• [Data section]:
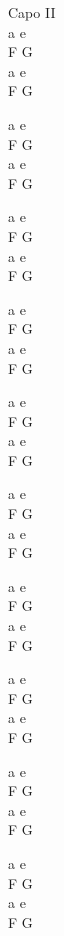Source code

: \hfill
\begin{chord}
    Capo II\\
    a e\\
    F G\\
    a e\\
    F G

    a e\\
    F G\\
    a e\\
    F G
    
    a e\\
    F G\\
    a e\\
    F G

    a e\\
    F G\\
    a e\\
    F G
    
    a e\\
    F G\\
    a e\\
    F G
    
    a e\\
    F G\\
    a e\\
    F G

    a e\\
    F G\\
    a e\\
    F G
    
    a e\\
    F G\\
    a e\\
    F G
    
    a e\\
    F G\\
    a e\\
    F G

    a e\\
    F G\\
    a e\\
    F G
\end{chord}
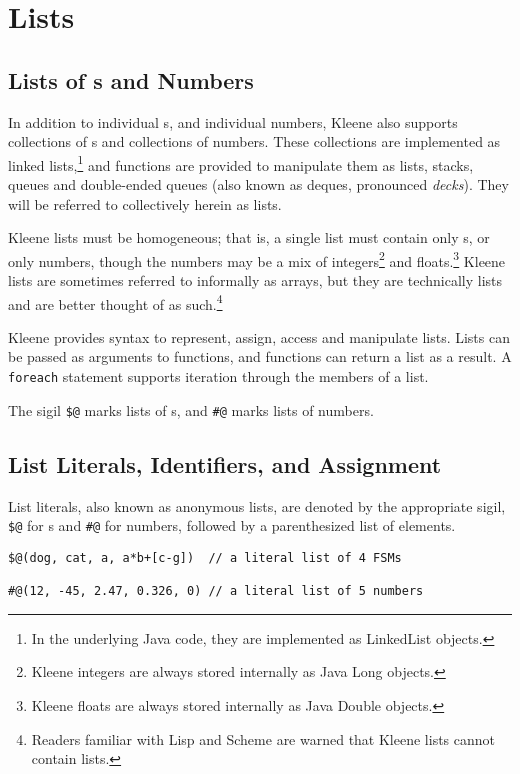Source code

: \chapter{Lists}


\section{Lists of \fsm{}s and Numbers}

In addition to individual \fsm{}s, and individual numbers,
Kleene also supports collections of \fsm{}s and collections of numbers.
These collections are implemented as linked lists,\footnote{In the
underlying Java code, they are implemented as LinkedList objects.} and
functions are provided to manipulate them as lists, stacks, queues and
double-ended queues (also known as deques, pronounced \emph{decks}).
They will be referred to collectively herein as lists.

Kleene lists must be homogeneous; that is, a single list must contain
only \fsm{}s, or only numbers, though the numbers may be a mix of
integers\footnote{Kleene integers are always stored internally as Java
Long objects.} and floats.\footnote{Kleene floats are always stored
internally as Java Double objects.}  Kleene lists are sometimes referred
to informally as arrays, but they are technically lists and are better
thought of as such.\footnote{Readers familiar with Lisp and Scheme are
warned that Kleene lists cannot contain lists.}

Kleene provides syntax to represent, assign, access and manipulate lists.
Lists can be passed as arguments to functions, and functions can
return a list as a result.  A \texttt{foreach} statement supports
iteration through the members of a list.

The sigil \verb!$@! marks lists of \fsm{}s, and \verb!#@! marks lists of
numbers. 

\section{List Literals, Identifiers, and Assignment}

List literals, also known as anonymous lists, are denoted by the
appropriate sigil, \verb!$@! for \fsm{}s and \verb!#@! for numbers, followed
by a parenthesized list of elements.

\begin{Verbatim}
$@(dog, cat, a, a*b+[c-g])  // a literal list of 4 FSMs 

#@(12, -45, 2.47, 0.326, 0) // a literal list of 5 numbers
\end{Verbatim}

• [Exercise requirements]: The records are given above. Copy each line in them that holds "known".

• [Answer to this task]:
double-ended queues (also known as deques, pronounced \emph{decks}).
List literals, also known as anonymous lists, are denoted by the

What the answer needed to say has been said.